Saved entries:

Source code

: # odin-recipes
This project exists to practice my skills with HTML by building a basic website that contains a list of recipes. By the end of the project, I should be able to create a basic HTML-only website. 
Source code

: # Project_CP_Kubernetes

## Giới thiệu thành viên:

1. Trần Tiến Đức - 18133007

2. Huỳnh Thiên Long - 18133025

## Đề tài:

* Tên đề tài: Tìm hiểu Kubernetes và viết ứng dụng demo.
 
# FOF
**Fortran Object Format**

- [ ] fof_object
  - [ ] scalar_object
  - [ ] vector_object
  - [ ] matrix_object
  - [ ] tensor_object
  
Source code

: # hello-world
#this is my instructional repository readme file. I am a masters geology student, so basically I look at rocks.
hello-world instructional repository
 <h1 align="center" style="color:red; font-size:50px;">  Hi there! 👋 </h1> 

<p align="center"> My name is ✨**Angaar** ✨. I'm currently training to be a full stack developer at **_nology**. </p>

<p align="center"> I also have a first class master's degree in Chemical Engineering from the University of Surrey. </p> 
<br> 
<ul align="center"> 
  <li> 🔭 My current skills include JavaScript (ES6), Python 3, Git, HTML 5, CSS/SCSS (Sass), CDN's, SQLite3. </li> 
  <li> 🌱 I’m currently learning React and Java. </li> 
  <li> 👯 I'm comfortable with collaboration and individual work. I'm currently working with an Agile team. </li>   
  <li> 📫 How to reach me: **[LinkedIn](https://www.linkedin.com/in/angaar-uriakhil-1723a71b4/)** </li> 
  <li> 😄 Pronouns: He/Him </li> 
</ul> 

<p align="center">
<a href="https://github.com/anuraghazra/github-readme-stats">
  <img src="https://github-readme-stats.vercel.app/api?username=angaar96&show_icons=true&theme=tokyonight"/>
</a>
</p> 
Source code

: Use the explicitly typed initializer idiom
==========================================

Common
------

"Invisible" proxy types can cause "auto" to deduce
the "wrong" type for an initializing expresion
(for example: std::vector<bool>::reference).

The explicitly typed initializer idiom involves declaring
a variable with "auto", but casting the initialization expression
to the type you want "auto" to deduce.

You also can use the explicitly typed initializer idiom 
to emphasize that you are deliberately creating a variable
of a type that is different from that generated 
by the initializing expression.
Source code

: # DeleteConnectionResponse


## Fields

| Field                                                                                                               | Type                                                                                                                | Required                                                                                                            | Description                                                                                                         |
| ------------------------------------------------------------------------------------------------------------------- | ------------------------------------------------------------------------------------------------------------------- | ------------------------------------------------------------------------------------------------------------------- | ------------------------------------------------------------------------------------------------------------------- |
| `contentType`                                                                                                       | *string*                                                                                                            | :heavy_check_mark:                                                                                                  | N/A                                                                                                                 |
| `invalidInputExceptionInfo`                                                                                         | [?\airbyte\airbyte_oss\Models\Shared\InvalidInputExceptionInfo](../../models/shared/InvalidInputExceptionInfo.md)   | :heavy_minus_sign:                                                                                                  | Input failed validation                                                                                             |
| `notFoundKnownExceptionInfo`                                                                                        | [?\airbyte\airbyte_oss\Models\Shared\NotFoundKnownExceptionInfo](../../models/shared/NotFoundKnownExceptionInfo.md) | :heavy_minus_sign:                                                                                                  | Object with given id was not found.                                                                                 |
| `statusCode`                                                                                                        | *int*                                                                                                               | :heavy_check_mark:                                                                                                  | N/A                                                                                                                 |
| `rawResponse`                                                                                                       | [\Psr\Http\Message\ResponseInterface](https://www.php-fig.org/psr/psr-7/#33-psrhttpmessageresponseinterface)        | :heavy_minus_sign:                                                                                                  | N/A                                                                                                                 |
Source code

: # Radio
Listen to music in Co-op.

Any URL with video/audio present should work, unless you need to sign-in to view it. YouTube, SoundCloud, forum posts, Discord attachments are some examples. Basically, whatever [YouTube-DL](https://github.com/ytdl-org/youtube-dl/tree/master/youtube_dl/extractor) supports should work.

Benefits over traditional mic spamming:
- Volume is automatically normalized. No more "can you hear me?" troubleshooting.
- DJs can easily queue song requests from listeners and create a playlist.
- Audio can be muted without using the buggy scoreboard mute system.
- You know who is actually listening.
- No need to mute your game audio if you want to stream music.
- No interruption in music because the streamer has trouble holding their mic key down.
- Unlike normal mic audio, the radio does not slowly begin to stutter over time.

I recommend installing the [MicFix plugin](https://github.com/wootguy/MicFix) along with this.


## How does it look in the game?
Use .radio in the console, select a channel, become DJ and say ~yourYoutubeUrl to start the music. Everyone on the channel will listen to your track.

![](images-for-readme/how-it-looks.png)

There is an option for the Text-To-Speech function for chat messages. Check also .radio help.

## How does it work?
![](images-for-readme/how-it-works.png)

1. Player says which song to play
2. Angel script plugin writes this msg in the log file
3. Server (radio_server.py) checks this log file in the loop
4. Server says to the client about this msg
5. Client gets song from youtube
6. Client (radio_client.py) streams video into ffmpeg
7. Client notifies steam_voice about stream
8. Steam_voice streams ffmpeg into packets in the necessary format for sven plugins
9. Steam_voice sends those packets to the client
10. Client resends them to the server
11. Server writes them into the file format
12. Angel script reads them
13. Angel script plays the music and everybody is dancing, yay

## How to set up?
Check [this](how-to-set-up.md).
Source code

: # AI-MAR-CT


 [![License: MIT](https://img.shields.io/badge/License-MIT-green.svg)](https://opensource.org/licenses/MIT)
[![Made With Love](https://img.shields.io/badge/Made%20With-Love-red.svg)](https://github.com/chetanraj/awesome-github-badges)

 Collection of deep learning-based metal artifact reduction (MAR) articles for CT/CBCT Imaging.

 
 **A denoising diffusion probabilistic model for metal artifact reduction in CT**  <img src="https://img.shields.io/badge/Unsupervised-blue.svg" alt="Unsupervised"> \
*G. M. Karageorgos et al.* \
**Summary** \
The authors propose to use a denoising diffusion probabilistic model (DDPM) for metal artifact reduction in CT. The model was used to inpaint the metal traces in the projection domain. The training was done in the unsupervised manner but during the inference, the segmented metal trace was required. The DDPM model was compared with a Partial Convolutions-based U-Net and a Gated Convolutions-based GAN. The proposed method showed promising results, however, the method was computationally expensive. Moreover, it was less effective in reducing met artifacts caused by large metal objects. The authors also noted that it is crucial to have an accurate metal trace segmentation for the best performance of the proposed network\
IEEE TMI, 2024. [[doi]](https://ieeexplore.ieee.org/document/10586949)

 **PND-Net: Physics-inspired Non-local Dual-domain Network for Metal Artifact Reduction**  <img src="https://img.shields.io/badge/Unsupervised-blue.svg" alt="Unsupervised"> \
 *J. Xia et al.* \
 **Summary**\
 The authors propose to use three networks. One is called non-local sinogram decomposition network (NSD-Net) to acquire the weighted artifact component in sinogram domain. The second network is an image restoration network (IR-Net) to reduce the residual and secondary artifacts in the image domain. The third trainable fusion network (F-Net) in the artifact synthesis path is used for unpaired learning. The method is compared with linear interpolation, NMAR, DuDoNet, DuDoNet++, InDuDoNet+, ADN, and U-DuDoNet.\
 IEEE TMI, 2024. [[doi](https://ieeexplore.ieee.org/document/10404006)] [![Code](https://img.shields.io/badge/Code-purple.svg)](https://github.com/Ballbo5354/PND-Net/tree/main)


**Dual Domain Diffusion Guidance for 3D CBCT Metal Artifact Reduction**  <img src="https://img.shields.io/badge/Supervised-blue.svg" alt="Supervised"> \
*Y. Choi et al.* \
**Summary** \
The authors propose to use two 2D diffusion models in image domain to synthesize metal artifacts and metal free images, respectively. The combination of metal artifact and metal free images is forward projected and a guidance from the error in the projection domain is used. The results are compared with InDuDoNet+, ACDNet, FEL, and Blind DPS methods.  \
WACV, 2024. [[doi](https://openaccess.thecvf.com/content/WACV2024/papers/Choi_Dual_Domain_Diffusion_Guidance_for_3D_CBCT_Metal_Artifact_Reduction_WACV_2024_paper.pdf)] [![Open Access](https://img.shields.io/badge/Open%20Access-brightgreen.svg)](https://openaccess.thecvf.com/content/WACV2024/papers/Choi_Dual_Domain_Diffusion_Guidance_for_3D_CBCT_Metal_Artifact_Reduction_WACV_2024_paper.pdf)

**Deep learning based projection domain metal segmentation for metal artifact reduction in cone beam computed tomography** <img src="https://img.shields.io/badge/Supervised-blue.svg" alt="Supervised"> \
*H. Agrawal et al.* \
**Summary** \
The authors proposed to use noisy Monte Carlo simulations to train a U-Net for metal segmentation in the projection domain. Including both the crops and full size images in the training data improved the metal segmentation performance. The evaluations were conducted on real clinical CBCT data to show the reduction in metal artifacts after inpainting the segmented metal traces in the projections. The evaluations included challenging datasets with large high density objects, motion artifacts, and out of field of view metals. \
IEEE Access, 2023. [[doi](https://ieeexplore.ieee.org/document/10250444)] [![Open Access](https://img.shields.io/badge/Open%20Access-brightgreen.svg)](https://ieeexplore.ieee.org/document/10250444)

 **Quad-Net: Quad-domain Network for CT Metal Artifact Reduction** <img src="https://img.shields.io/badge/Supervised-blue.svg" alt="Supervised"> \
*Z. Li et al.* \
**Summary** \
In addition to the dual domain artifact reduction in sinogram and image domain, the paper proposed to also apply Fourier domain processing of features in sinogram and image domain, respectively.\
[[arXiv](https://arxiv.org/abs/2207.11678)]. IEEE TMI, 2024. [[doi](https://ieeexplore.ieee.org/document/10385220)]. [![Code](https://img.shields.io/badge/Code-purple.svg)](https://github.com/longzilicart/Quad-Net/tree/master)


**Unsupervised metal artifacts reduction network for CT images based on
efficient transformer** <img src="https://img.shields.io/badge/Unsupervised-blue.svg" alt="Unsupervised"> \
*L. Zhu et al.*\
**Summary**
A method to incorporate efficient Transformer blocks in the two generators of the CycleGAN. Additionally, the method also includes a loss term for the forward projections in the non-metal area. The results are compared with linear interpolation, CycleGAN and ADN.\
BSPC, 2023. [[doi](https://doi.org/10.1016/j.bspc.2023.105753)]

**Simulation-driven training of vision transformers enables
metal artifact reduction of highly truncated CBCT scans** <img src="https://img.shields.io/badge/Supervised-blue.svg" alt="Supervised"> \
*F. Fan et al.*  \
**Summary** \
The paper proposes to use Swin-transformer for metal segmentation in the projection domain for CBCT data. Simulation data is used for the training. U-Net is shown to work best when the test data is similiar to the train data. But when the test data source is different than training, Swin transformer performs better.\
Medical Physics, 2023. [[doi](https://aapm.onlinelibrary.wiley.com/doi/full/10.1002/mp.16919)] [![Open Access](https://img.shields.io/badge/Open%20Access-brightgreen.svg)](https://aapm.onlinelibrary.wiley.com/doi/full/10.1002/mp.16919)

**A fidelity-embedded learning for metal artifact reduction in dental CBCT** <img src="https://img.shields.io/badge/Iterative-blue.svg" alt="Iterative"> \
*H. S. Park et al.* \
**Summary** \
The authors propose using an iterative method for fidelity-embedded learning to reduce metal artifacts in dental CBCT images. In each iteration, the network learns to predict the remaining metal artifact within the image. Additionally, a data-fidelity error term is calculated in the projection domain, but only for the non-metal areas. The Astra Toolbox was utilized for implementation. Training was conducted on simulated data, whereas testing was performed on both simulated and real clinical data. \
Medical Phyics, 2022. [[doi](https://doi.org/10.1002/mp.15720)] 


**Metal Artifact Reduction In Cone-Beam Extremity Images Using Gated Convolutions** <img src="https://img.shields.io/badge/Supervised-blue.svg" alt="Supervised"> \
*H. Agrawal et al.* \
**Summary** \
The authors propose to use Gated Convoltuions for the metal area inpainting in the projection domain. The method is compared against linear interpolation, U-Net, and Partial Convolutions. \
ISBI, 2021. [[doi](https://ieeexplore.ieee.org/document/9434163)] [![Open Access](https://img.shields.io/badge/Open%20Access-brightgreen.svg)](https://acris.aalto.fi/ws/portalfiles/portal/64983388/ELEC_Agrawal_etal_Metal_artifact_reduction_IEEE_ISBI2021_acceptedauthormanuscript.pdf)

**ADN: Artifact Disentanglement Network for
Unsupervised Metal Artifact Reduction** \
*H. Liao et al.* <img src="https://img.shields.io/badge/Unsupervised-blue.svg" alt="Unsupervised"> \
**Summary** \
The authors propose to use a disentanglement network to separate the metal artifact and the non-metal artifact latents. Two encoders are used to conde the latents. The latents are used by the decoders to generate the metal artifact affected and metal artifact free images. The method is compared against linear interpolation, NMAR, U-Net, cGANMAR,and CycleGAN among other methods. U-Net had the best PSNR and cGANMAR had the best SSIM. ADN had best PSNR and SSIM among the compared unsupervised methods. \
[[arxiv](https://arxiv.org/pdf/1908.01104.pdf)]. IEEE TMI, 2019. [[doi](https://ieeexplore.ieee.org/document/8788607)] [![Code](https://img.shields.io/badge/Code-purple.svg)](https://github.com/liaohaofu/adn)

• **WHAT YOU SHOULD DO**: Every line that holds the string "instructional" must be copied from the records above.

• **ANSWER SPACE**:
#this is my instructional repository readme file. I am a masters geology student, so basically I look at rocks.
hello-world instructional repository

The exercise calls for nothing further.